Students often most clearly notice the integral role of night porters when they are no longer there. After University College removed its overnight lodge staffing on the grounds of financial limitations in the 2021-22 academic year, JCR condemnation and further discussions with the college’s Governing Body brought it back in 2024. The common perception remains that the overnight lodge is the staple feature when it comes to feeling safe at Oxford.
John drew attention to the fact that colleges’ increasing emphasis on mental health in recent years is reflected in night porter duties as well. This means that porters are instructed to stay attentive to signs of distress among students and follow set procedures if anything raises concern. “If a student is having a mental health issue, there’s 100% support there. If we spot a student not looking too happy or a bit tearful, maybe didn’t want to speak to us, we could refer it on to the welfare team”.

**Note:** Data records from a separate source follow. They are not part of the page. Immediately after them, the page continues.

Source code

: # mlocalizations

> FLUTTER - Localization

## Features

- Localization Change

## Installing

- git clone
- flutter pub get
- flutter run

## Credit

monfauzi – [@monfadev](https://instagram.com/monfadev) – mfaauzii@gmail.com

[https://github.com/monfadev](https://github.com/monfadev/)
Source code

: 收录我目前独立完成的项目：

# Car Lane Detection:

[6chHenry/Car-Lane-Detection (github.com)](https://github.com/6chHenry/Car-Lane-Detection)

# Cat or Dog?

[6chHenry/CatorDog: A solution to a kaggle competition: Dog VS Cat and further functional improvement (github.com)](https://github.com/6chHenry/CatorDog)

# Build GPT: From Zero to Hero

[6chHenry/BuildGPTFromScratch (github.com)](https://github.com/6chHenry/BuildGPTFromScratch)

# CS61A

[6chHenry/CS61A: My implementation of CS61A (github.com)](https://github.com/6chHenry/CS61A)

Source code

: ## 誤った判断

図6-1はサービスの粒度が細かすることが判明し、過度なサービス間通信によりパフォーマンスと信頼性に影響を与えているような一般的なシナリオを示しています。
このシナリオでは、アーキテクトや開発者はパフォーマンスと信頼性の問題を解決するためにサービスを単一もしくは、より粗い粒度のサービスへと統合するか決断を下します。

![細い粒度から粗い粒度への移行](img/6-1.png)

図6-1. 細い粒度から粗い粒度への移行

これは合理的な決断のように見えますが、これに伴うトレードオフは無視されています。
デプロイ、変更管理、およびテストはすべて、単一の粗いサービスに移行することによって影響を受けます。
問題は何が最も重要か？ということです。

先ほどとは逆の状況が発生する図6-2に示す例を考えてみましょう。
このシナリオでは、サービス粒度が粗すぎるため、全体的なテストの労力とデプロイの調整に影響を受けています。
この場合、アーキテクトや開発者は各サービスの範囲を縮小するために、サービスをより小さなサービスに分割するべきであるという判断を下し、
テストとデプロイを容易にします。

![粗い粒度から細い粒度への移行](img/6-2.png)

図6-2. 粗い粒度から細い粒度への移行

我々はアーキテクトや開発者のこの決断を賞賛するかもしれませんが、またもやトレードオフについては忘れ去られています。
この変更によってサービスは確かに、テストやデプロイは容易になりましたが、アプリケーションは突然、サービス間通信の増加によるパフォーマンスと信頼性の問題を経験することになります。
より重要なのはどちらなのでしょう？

Especially during exam time, many students pass through the lodge visibly struggling with stress. Porters ensure the lodge is a grounding, approachable space for the student body, and that, when needed, the appropriate resources are provided, and wellness information is relayed confidentially. Night porters are among a number of out-of-hours workers at Oxford who provide welfare support to people at their most vulnerable. In practice, they frequently act as students’ first point of human contact during moments of panic, loneliness, intoxication, or distress. Colleges without permanent overnight staffing at the lodge often choose to raise awareness of the local Samaritans and Safe Haven service, and the Oxford Nightline, run by student volunteers.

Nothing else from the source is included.